=== WHAT TO WORK ON ===
Exactly reproduce the line that contains "- **Instance Variables" and all lines after it in the entries below, through the very last line.

=== GIVEN ENTRIES ===
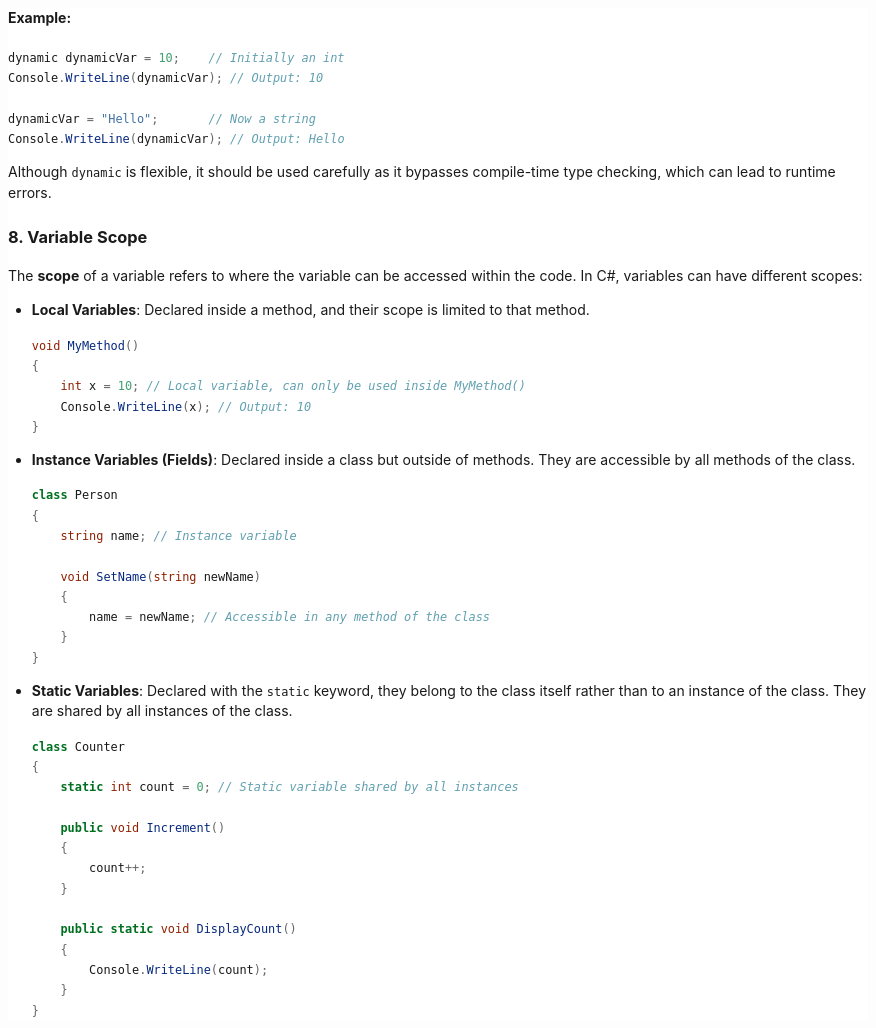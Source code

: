 #### Example:
```csharp
dynamic dynamicVar = 10;    // Initially an int
Console.WriteLine(dynamicVar); // Output: 10

dynamicVar = "Hello";       // Now a string
Console.WriteLine(dynamicVar); // Output: Hello
```

Although `dynamic` is flexible, it should be used carefully as it bypasses compile-time type checking, which can lead to runtime errors.

### 8. **Variable Scope**
The **scope** of a variable refers to where the variable can be accessed within the code. In C#, variables can have different scopes:

- **Local Variables**: Declared inside a method, and their scope is limited to that method.
  
  ```csharp
  void MyMethod()
  {
      int x = 10; // Local variable, can only be used inside MyMethod()
      Console.WriteLine(x); // Output: 10
  }
  ```

- **Instance Variables (Fields)**: Declared inside a class but outside of methods. They are accessible by all methods of the class.

  ```csharp
  class Person
  {
      string name; // Instance variable

      void SetName(string newName)
      {
          name = newName; // Accessible in any method of the class
      }
  }
  ```

- **Static Variables**: Declared with the `static` keyword, they belong to the class itself rather than to an instance of the class. They are shared by all instances of the class.

  ```csharp
  class Counter
  {
      static int count = 0; // Static variable shared by all instances

      public void Increment()
      {
          count++;
      }

      public static void DisplayCount()
      {
          Console.WriteLine(count);
      }
  }
  ```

=== SOLUTION FOR THIS EXERCISE ===
- **Instance Variables (Fields)**: Declared inside a class but outside of methods. They are accessible by all methods of the class.

  ```csharp
  class Person
  {
      string name; // Instance variable

      void SetName(string newName)
      {
          name = newName; // Accessible in any method of the class
      }
  }
  ```

- **Static Variables**: Declared with the `static` keyword, they belong to the class itself rather than to an instance of the class. They are shared by all instances of the class.

  ```csharp
  class Counter
  {
      static int count = 0; // Static variable shared by all instances

      public void Increment()
      {
          count++;
      }

      public static void DisplayCount()
      {
          Console.WriteLine(count);
      }
  }
  ```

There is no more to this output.